The data:
■ ■ ■
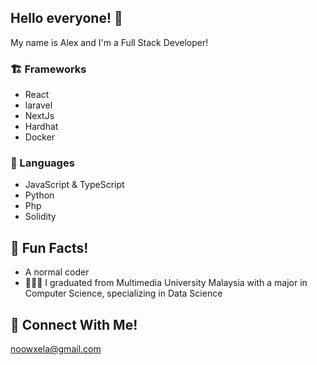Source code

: ## Hello everyone! 👋

<span>
    <span>My name is Alex and I'm a Full Stack Developer!</span>
</span>


### 🏗 Frameworks

- React
- laravel
- NextJs
- Hardhat
- Docker
 
### 🧪 Languages

- JavaScript & TypeScript
- Python
- Php
- Solidity

## 🍻 Fun Facts!
- A normal coder
- 🧑🏻‍🎓 I graduated from Multimedia University Malaysia with a major in Computer Science, specializing in Data Science


## 📱 Connect With Me!
noowxela@gmail.com

<!--
**noowxela/noowxela** is a ✨ _special_ ✨ repository because its `README.md` (this file) appears on your GitHub profile.

Here are some ideas to get you started:

- 🔭 I’m currently working on ...
- 🌱 I’m currently learning ...
- 👯 I’m looking to collaborate on ...
- 🤔 I’m looking for help with ...
- 💬 Ask me about ...
- 📫 How to reach me: ...
- 😄 Pronouns: ...
- ⚡ Fun fact: ...
-->
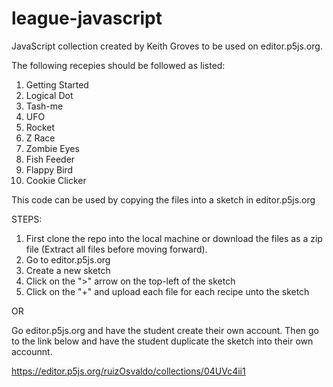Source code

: # league-javascript
JavaScript collection created by Keith Groves to be used on editor.p5js.org.

The following recepies should be followed as listed:
1. Getting Started
2. Logical Dot
3. Tash-me
4. UFO
5. Rocket
6. Z Race
7. Zombie Eyes
8. Fish Feeder
9. Flappy Bird
10. Cookie Clicker


This code can be used by copying the files into a sketch in editor.p5js.org

STEPS:

1. First clone the repo into the local machine or download the files as a zip file (Extract all files before moving forward). 
2. Go to editor.p5js.org
3. Create a new sketch
4. Click on the ">" arrow on the top-left of the sketch
5. Click on the "+" and upload each file for each recipe unto the sketch

OR

Go editor.p5js.org and have the student create their own account. Then go to the link below and have the student duplicate the sketch into their own accounnt.

https://editor.p5js.org/ruizOsvaldo/collections/04UVc4ii1
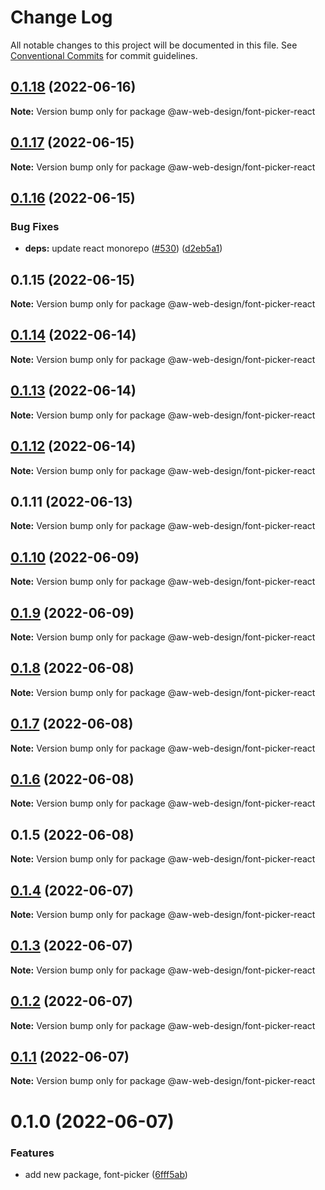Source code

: # Change Log

All notable changes to this project will be documented in this file.
See [Conventional Commits](https://conventionalcommits.org) for commit guidelines.

## [0.1.18](https://github.com/The-Code-Monkey/TechStack/compare/@aw-web-design/font-picker-react@0.1.17...@aw-web-design/font-picker-react@0.1.18) (2022-06-16)

**Note:** Version bump only for package @aw-web-design/font-picker-react





## [0.1.17](https://github.com/The-Code-Monkey/TechStack/compare/@aw-web-design/font-picker-react@0.1.16...@aw-web-design/font-picker-react@0.1.17) (2022-06-15)

**Note:** Version bump only for package @aw-web-design/font-picker-react





## [0.1.16](https://github.com/The-Code-Monkey/TechStack/compare/@aw-web-design/font-picker-react@0.1.15...@aw-web-design/font-picker-react@0.1.16) (2022-06-15)


### Bug Fixes

* **deps:** update react monorepo ([#530](https://github.com/The-Code-Monkey/TechStack/issues/530)) ([d2eb5a1](https://github.com/The-Code-Monkey/TechStack/commit/d2eb5a1d2c1eb9b666f4e6b3fc344bd61532c31e))





## 0.1.15 (2022-06-15)

**Note:** Version bump only for package @aw-web-design/font-picker-react





## [0.1.14](https://github.com/The-Code-Monkey/TechStack/compare/@aw-web-design/font-picker-react@0.1.13...@aw-web-design/font-picker-react@0.1.14) (2022-06-14)

**Note:** Version bump only for package @aw-web-design/font-picker-react





## [0.1.13](https://github.com/The-Code-Monkey/TechStack/compare/@aw-web-design/font-picker-react@0.1.12...@aw-web-design/font-picker-react@0.1.13) (2022-06-14)

**Note:** Version bump only for package @aw-web-design/font-picker-react





## [0.1.12](https://github.com/The-Code-Monkey/TechStack/compare/@aw-web-design/font-picker-react@0.1.11...@aw-web-design/font-picker-react@0.1.12) (2022-06-14)

**Note:** Version bump only for package @aw-web-design/font-picker-react





## 0.1.11 (2022-06-13)

**Note:** Version bump only for package @aw-web-design/font-picker-react





## [0.1.10](https://github.com/The-Code-Monkey/TechStack/compare/@aw-web-design/font-picker-react@0.1.9...@aw-web-design/font-picker-react@0.1.10) (2022-06-09)

**Note:** Version bump only for package @aw-web-design/font-picker-react





## [0.1.9](https://github.com/The-Code-Monkey/TechStack/compare/@aw-web-design/font-picker-react@0.1.8...@aw-web-design/font-picker-react@0.1.9) (2022-06-09)

**Note:** Version bump only for package @aw-web-design/font-picker-react





## [0.1.8](https://github.com/The-Code-Monkey/TechStack/compare/@aw-web-design/font-picker-react@0.1.7...@aw-web-design/font-picker-react@0.1.8) (2022-06-08)

**Note:** Version bump only for package @aw-web-design/font-picker-react





## [0.1.7](https://github.com/The-Code-Monkey/TechStack/compare/@aw-web-design/font-picker-react@0.1.6...@aw-web-design/font-picker-react@0.1.7) (2022-06-08)

**Note:** Version bump only for package @aw-web-design/font-picker-react





## [0.1.6](https://github.com/The-Code-Monkey/TechStack/compare/@aw-web-design/font-picker-react@0.1.5...@aw-web-design/font-picker-react@0.1.6) (2022-06-08)

**Note:** Version bump only for package @aw-web-design/font-picker-react





## 0.1.5 (2022-06-08)

**Note:** Version bump only for package @aw-web-design/font-picker-react





## [0.1.4](https://github.com/The-Code-Monkey/TechStack/compare/@aw-web-design/font-picker-react@0.1.3...@aw-web-design/font-picker-react@0.1.4) (2022-06-07)

**Note:** Version bump only for package @aw-web-design/font-picker-react





## [0.1.3](https://github.com/The-Code-Monkey/TechStack/compare/@aw-web-design/font-picker-react@0.1.2...@aw-web-design/font-picker-react@0.1.3) (2022-06-07)

**Note:** Version bump only for package @aw-web-design/font-picker-react





## [0.1.2](https://github.com/The-Code-Monkey/TechStack/compare/@aw-web-design/font-picker-react@0.1.1...@aw-web-design/font-picker-react@0.1.2) (2022-06-07)

**Note:** Version bump only for package @aw-web-design/font-picker-react





## [0.1.1](https://github.com/The-Code-Monkey/TechStack/compare/@aw-web-design/font-picker-react@0.1.0...@aw-web-design/font-picker-react@0.1.1) (2022-06-07)

**Note:** Version bump only for package @aw-web-design/font-picker-react





# 0.1.0 (2022-06-07)


### Features

* add new package, font-picker ([6fff5ab](https://github.com/The-Code-Monkey/TechStack/commit/6fff5aba8819ab9d29bcc342502faef02a4ac8a8))
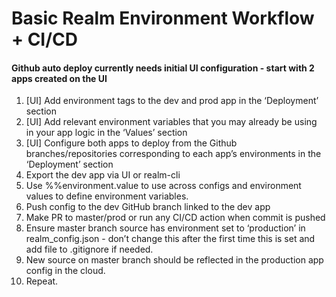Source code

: # Basic Realm Environment Workflow + CI/CD


#### Github auto deploy currently needs initial UI configuration - start with 2 apps created on the UI

1. [UI] Add environment tags to the dev and prod app in the ‘Deployment’ section
2. [UI] Add relevant environment variables that you may already be using in your app logic in the ‘Values’ section
3. [UI] Configure both apps to deploy from the Github branches/repositories corresponding to each app’s environments in the ‘Deployment’ section
4. Export the dev app via UI or realm-cli
5. Use %%environment.value to use across configs and environment values to define environment variables. 
6. Push config to the dev GitHub branch linked to the dev app
7. Make PR to master/prod or run any CI/CD action when commit is pushed
8. Ensure master branch source has environment set to ‘production’ in realm_config.json - don’t change this after the first time this is set and add file to .gitignore if needed. 
9. New source on master branch should be reflected in the production app config in the cloud. 
10. Repeat.
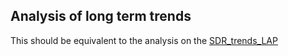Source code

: 
## Analysis of long term trends

This should be equivalent to the analysis on the [SDR_trends_LAP](https://github.com/thanasisn/SDR_trends_LAP)


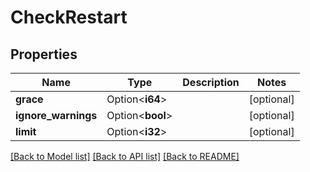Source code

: # CheckRestart

## Properties

Name | Type | Description | Notes
------------ | ------------- | ------------- | -------------
**grace** | Option<**i64**> |  | [optional]
**ignore_warnings** | Option<**bool**> |  | [optional]
**limit** | Option<**i32**> |  | [optional]

[[Back to Model list]](../README.md#documentation-for-models) [[Back to API list]](../README.md#documentation-for-api-endpoints) [[Back to README]](../README.md)


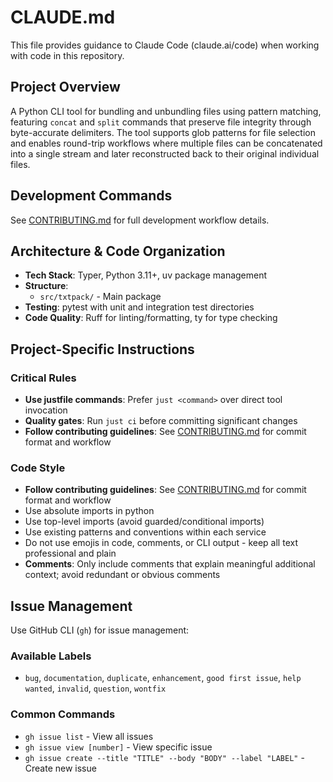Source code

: # CLAUDE.md

This file provides guidance to Claude Code (claude.ai/code) when working with code in this repository.

## Project Overview

A Python CLI tool for bundling and unbundling files using pattern matching,
featuring `concat` and `split` commands that preserve file integrity through byte-accurate delimiters.
The tool supports glob patterns for file selection and enables round-trip
workflows where multiple files can be concatenated into a single stream
and later reconstructed back to their original individual files.

## Development Commands

See [CONTRIBUTING.md](CONTRIBUTING.md) for full development workflow details.

## Architecture & Code Organization

- **Tech Stack**: Typer, Python 3.11+, uv package management
- **Structure**:
  - `src/txtpack/` - Main package
- **Testing**: pytest with unit and integration test directories
- **Code Quality**: Ruff for linting/formatting, ty for type checking

## Project-Specific Instructions

### Critical Rules
- **Use justfile commands**: Prefer `just <command>` over direct tool invocation
- **Quality gates**: Run `just ci` before committing significant changes
- **Follow contributing guidelines**: See [CONTRIBUTING.md](CONTRIBUTING.md) for commit format and workflow

### Code Style
- **Follow contributing guidelines**: See [CONTRIBUTING.md](CONTRIBUTING.md) for commit format and workflow
- Use absolute imports in python
- Use top-level imports (avoid guarded/conditional imports)
- Use existing patterns and conventions within each service
- Do not use emojis in code, comments, or CLI output - keep all text professional and plain
- **Comments**: Only include comments that explain meaningful additional context; avoid redundant or obvious comments

## Issue Management

Use GitHub CLI (`gh`) for issue management:

### Available Labels
- `bug`, `documentation`, `duplicate`, `enhancement`, `good first issue`, `help wanted`, `invalid`, `question`, `wontfix`

### Common Commands
- `gh issue list` - View all issues
- `gh issue view [number]` - View specific issue
- `gh issue create --title "TITLE" --body "BODY" --label "LABEL"` - Create new issue
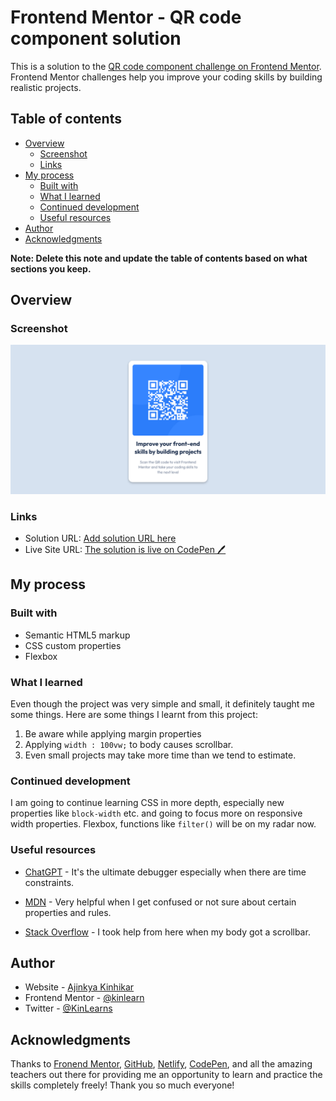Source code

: # Frontend Mentor - QR code component solution

This is a solution to the [QR code component challenge on Frontend Mentor](https://www.frontendmentor.io/challenges/qr-code-component-iux_sIO_H). Frontend Mentor challenges help you improve your coding skills by building realistic projects. 

## Table of contents

- [Overview](#overview)
  - [Screenshot](#screenshot)
  - [Links](#links)
- [My process](#my-process)
  - [Built with](#built-with)
  - [What I learned](#what-i-learned)
  - [Continued development](#continued-development)
  - [Useful resources](#useful-resources)
- [Author](#author)
- [Acknowledgments](#acknowledgments)

**Note: Delete this note and update the table of contents based on what sections you keep.**

## Overview

### Screenshot

![QR code component](image.png)

### Links

- Solution URL: [Add solution URL here](https://codepen.io/kinlearn/pen/yLWjmoQ)
- Live Site URL: [The solution is live on CodePen 🖊️](https://codepen.io/kinlearn/pen/yLWjmoQ)

## My process

### Built with

- Semantic HTML5 markup
- CSS custom properties
- Flexbox


### What I learned

Even though the project was very simple and small, it definitely taught me some things. Here are some things I learnt from this project:
1. Be aware while applying margin properties
2. Applying `width : 100vw;` to body causes scrollbar.
3. Even small projects may take more time than we tend to estimate.

### Continued development

I am going to continue learning CSS in more depth, especially new properties like `block-width` etc. and going to focus more on responsive width properties. Flexbox, functions like `filter()` will be on my radar now.


### Useful resources

- [ChatGPT](https://www.chatgpt.com) - It's the ultimate debugger especially when there are time constraints.

- [MDN](https://developer.mozilla.org/en-US/) - Very helpful when I get confused or not sure about certain properties and rules.

- [Stack Overflow](https://stackoverflow.com/) - I took help from here when my body got a scrollbar. 


## Author

- Website - [Ajinkya Kinhikar](https://www.kinhikar.com)
- Frontend Mentor - [@kinlearn](https://www.frontendmentor.io/profile/kinlearn)
- Twitter - [@KinLearns](https://www.x.com/KinLearns)

## Acknowledgments

Thanks to [Fronend Mentor](www.frontendmentor.io), [GitHub](www.github.com), [Netlify](https://www.netlify.com/), [CodePen](www.codepen.io), and all the amazing teachers out there for providing me an opportunity to learn and practice the skills completely freely! Thank you so much everyone! 
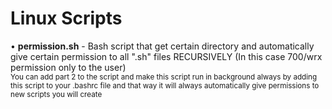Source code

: # Linux Scripts

• **permission.sh** - Bash script that get certain directory and automatically give certain permission to all ".sh" files RECURSIVELY
(In this case 700/wrx permission only to the user)                                                                                                          
<sub>You can add part 2 to the script and make this script run in background always by adding this script to your .bashrc file and that way it will always automatically give permissions to new scripts you will create</sub>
■ ■ ■
Task to carry out: Return, from the data, each line where the string "body" occurs.

Solved problem:
- `gh issue create --title "TITLE" --body "BODY" --label "LABEL"` - Create new issue
2. Applying `width : 100vw;` to body causes scrollbar.
- [Stack Overflow](https://stackoverflow.com/) - I took help from here when my body got a scrollbar. 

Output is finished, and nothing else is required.